As will be appreciated, various geometric modifications of the shape of the interaction surfaces of the lever engaging member or latch 510, drive piston 530, lever end surface 462 and other surfaces described herein are within the spirit and scope of the present invention. It can be provided without deviating from . For example, the lever engaging member or latch 510 may be provided with a curved or arcuate surface and the lever 450 may be provided with a flat surface. Additionally, although illustrated as cylindrical elements, the piston and lever engagement members may be provided as square or rectangular or other cross-sectional shapes.

As a further example, although the lever engaging member 530 is described and shown as operating under the control of mechanical interaction with the piston 530, and consequently being hydraulically controlled, other configurations for controlling the lever engaging member 530 I understand that this can be used. For example, the lever engaging member 530 may be biased to an unlocked or off state by an elastic element, and a hydraulic passage may be connected to a bore with the lever engaging member 530 and thereby apply hydraulic fluid to the passage. While extending the lever engaging member 530 in the locked or on state, a submerged volume of hydraulic fluid within the bore of the sliding member maintains the lever engaging member 530 in the extended position. As another example, although the lever contact surface 462 is shown as having an arcuate shape, this is not a requirement and other surface configurations could equally be used, such as angled, semicircular, etc. It is also recognized that the configuration of the body 400 and the lever 450 can be reversed, i.e. the central body is provided with an external movable arm, and this movable arm uses one or more similarly configured sliding members as described above. It will be understood that it can be placed in an unlocked/off or locked/on state.

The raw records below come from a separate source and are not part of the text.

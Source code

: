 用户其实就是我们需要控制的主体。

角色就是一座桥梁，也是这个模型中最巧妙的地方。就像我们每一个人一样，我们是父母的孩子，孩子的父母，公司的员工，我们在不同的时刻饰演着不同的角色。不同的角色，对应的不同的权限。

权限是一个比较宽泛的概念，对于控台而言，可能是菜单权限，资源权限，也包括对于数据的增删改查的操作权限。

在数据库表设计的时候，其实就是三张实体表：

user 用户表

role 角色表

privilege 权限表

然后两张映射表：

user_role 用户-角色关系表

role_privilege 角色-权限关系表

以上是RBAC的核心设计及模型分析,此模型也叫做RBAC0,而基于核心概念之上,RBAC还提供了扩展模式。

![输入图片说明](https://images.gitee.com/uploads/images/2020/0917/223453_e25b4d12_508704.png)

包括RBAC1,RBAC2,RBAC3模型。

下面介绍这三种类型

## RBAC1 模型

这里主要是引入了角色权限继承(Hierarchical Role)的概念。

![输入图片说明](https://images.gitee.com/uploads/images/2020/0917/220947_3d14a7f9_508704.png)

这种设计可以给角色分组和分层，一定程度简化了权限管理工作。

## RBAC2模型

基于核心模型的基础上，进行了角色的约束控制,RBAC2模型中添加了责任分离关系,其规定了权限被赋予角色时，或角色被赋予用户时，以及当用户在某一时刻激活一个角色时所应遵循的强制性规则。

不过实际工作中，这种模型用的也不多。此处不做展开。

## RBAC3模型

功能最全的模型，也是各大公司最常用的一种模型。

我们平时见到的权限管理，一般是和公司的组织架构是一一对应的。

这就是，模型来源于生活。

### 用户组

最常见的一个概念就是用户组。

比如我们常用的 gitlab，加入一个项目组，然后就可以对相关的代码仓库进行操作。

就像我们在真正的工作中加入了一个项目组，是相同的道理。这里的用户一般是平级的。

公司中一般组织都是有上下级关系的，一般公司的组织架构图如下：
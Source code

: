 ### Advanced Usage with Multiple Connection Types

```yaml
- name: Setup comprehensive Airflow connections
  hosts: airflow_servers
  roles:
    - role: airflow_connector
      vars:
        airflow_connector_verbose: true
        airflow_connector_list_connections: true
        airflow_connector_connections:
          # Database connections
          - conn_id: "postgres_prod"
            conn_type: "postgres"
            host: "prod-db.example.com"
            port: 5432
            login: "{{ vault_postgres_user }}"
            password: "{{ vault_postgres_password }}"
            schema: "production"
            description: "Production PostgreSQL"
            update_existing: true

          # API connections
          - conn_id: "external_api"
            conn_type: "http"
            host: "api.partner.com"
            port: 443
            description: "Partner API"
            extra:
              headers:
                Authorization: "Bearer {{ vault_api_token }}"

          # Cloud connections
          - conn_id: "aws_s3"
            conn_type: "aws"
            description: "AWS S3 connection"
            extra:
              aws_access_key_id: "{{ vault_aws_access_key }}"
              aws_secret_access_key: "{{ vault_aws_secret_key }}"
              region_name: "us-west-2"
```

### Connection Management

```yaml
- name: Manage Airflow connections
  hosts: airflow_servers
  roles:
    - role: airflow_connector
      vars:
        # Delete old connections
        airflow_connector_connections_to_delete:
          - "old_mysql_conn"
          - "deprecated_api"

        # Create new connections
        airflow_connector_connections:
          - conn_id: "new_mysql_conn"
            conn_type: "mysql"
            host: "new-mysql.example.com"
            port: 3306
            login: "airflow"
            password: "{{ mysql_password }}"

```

An example of an embodiment of a valve actuation system including a finger follower assembly as described herein is further illustrated with reference to FIGS. 18-23. In particular, a valve actuation system according to the present disclosure may include a first valve actuation motion source in conjunction with a finger follower assembly as described herein, wherein the first valve actuation motion source is a main event valve actuation motion, an auxiliary valve actuation motion, It is configured to provide motion, zero-lift valve actuation motion, or a combination thereof.

As previously discussed, the main event valve actuation motion is the valve actuation typically applied to intake and/or exhaust valves during combustion of fuel for the production of positive power output by one or more cylinders of an internal combustion engine. As further described above, auxiliary valve drive motion is a valve drive motion that causes one or more cylinders of an internal combustion engine to operate in another non-positive power production mode of operation, or a modification of a positive power production mode. Auxiliary valve actuation motion is further classified as additional auxiliary valve actuation motion or main event modifying auxiliary valve actuation motion. An additional auxiliary valve actuation motion is a valve actuation motion that is in addition to the main event valve actuation motion and does not otherwise modify the lift profile of this main event valve actuation motion. Non-limiting examples of such additional auxiliary valve actuation motions include engine braking (eg, compression-release) valve actuation motion or internal exhaust gas recirculation (IEGR) valve actuation motion. On the other hand, the main event that modifies the secondary valve actuation motion is the valve actuation motion that results in some modification of the lift profile that would otherwise occur during the main event valve actuation motion. Non-limiting examples of main events that modify this valve actuation motion include late intake valve closing (LIVC) valve actuation motion, early exhaust valve opening (EEVO) valve actuation motion, or early intake valve closing (EIVC) valve actuation motion. . For LIVC and EEVO, these auxiliary motions can be included in the standard main event valve actuation motion only when requested, i.e. when the main event valve actuation motion is the default valve actuation motion. On the other hand, EIVC actuation can be achieved if the main event valve actuation motion is a narrow (i.e. early closing) version of the standard main event valve actuation motion, such that integration of the EIVC auxiliary valve actuation motion can result in narrow main event valve actuation motion by extending its closing timing. Edit the event.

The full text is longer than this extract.